A hearty new take on an old classic that’s full of flavor and comes together quickly. Beyond the nutrient-rich tomatoes, cauliflower is also full of vitamins, minerals and antioxidants, while the beans boost the fiber and provide quality protein. Really good leftover! As the soup warms at the end, make up a grilled cheese with arugula or spinach and Dijon mustard on rustic whole-grain bread — a complete meal.
- 1 large head fresh cauliflower
- 4 tablespoons extra virgin olive oil, divided
- ½ teaspoon ground cumin
- ½ teaspoon sea salt
- 1 teaspoon coriander seeds
- 1 teaspoon mustard seeds
- 1 teaspoon ground turmeric*
- ½ teaspoon crushed red pepper flakes
- 1 medium-large yellow or white onion
- 2-4 fresh garlic cloves, to taste
- 2 28-ounce cans diced tomatoes (or 6-7 cups diced fresh tomatoes)

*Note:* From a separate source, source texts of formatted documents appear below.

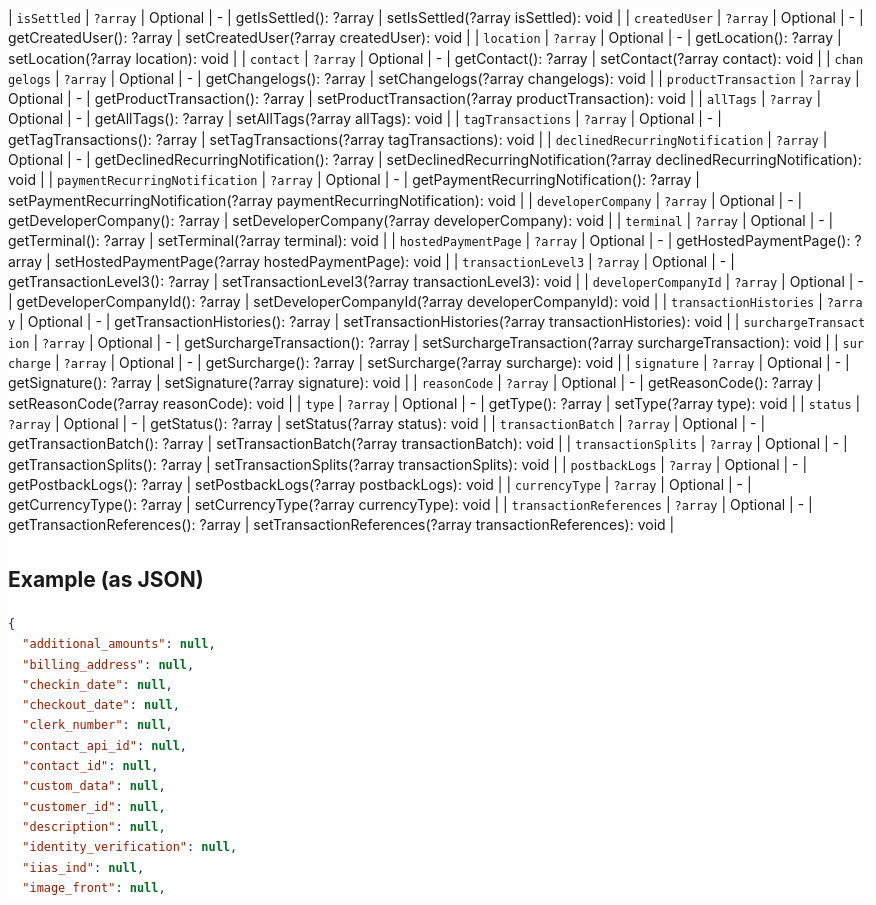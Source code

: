 | `isSettled` | `?array` | Optional | - | getIsSettled(): ?array | setIsSettled(?array isSettled): void |
| `createdUser` | `?array` | Optional | - | getCreatedUser(): ?array | setCreatedUser(?array createdUser): void |
| `location` | `?array` | Optional | - | getLocation(): ?array | setLocation(?array location): void |
| `contact` | `?array` | Optional | - | getContact(): ?array | setContact(?array contact): void |
| `changelogs` | `?array` | Optional | - | getChangelogs(): ?array | setChangelogs(?array changelogs): void |
| `productTransaction` | `?array` | Optional | - | getProductTransaction(): ?array | setProductTransaction(?array productTransaction): void |
| `allTags` | `?array` | Optional | - | getAllTags(): ?array | setAllTags(?array allTags): void |
| `tagTransactions` | `?array` | Optional | - | getTagTransactions(): ?array | setTagTransactions(?array tagTransactions): void |
| `declinedRecurringNotification` | `?array` | Optional | - | getDeclinedRecurringNotification(): ?array | setDeclinedRecurringNotification(?array declinedRecurringNotification): void |
| `paymentRecurringNotification` | `?array` | Optional | - | getPaymentRecurringNotification(): ?array | setPaymentRecurringNotification(?array paymentRecurringNotification): void |
| `developerCompany` | `?array` | Optional | - | getDeveloperCompany(): ?array | setDeveloperCompany(?array developerCompany): void |
| `terminal` | `?array` | Optional | - | getTerminal(): ?array | setTerminal(?array terminal): void |
| `hostedPaymentPage` | `?array` | Optional | - | getHostedPaymentPage(): ?array | setHostedPaymentPage(?array hostedPaymentPage): void |
| `transactionLevel3` | `?array` | Optional | - | getTransactionLevel3(): ?array | setTransactionLevel3(?array transactionLevel3): void |
| `developerCompanyId` | `?array` | Optional | - | getDeveloperCompanyId(): ?array | setDeveloperCompanyId(?array developerCompanyId): void |
| `transactionHistories` | `?array` | Optional | - | getTransactionHistories(): ?array | setTransactionHistories(?array transactionHistories): void |
| `surchargeTransaction` | `?array` | Optional | - | getSurchargeTransaction(): ?array | setSurchargeTransaction(?array surchargeTransaction): void |
| `surcharge` | `?array` | Optional | - | getSurcharge(): ?array | setSurcharge(?array surcharge): void |
| `signature` | `?array` | Optional | - | getSignature(): ?array | setSignature(?array signature): void |
| `reasonCode` | `?array` | Optional | - | getReasonCode(): ?array | setReasonCode(?array reasonCode): void |
| `type` | `?array` | Optional | - | getType(): ?array | setType(?array type): void |
| `status` | `?array` | Optional | - | getStatus(): ?array | setStatus(?array status): void |
| `transactionBatch` | `?array` | Optional | - | getTransactionBatch(): ?array | setTransactionBatch(?array transactionBatch): void |
| `transactionSplits` | `?array` | Optional | - | getTransactionSplits(): ?array | setTransactionSplits(?array transactionSplits): void |
| `postbackLogs` | `?array` | Optional | - | getPostbackLogs(): ?array | setPostbackLogs(?array postbackLogs): void |
| `currencyType` | `?array` | Optional | - | getCurrencyType(): ?array | setCurrencyType(?array currencyType): void |
| `transactionReferences` | `?array` | Optional | - | getTransactionReferences(): ?array | setTransactionReferences(?array transactionReferences): void |

## Example (as JSON)

```json
{
  "additional_amounts": null,
  "billing_address": null,
  "checkin_date": null,
  "checkout_date": null,
  "clerk_number": null,
  "contact_api_id": null,
  "contact_id": null,
  "custom_data": null,
  "customer_id": null,
  "description": null,
  "identity_verification": null,
  "iias_ind": null,
  "image_front": null,
```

- 2 cups water or vegetable or chicken broth
- 1 14-ounce can cannellini beans
- ½ teaspoon fresh ground black pepper
- Optional Garnishes: plain yogurt and fresh basil leaves
1. Preheat oven to 375ºF. Rinse the cauliflower under cool water and pat dry. Remove the stalk core and slice in half. Then slice short side of each half into ½-inch slices; don’t worry if it crumbles. Place all in large bowl and drizzle with 2 tablespoons olive oil. Use large rubber spatula to coat the cauliflower with oil. Sprinkle with cumin and sea salt; toss with spatula. Scrape cauliflower and all its bits along with any residual oil from the bowl onto a cookie sheet and roast for 10 minutes before tossing with spatula and roasting for another 10 minutes.
2. While cauliflower roasts, place remaining 2 tablespoons olive oil in a medium-large stockpot over medium cooktop heat. Add coriander and mustard seeds, turmeric and red pepper flakes, stir and warm until mustard seeds begin to pop.
3. Dice onion and mince garlic (quick work in food processor). Add to the stockpot and cook for 7 to 8 minutes.
4. Add the tomatoes, water/broth and cauliflower; bring to a low boil before reducing heat to a simmer for about 10 minutes.
5. Remove pot from heat to blend the soup with an immersion blender (or allow to cool down before blending in batches in a counter blender) to consistency of small chunks.
6. Return all to the pot and heat on medium, adding rinsed and drained beans. Stir in pepper and adjust for salt.
7. Serve hot in bowls with a dollop of yogurt and snipped basil leaves.
*A note on turmeric: small clinical studies suggest that one of the compounds in turmeric, curcumin, is helpful for indigestion, ulcerative colitis, rheumatoid arthritis, seasonal allergies and depression. Exact amounts are not conclusive, but since it gives food a great color and flavor, we can relish in the potential health benefits as well!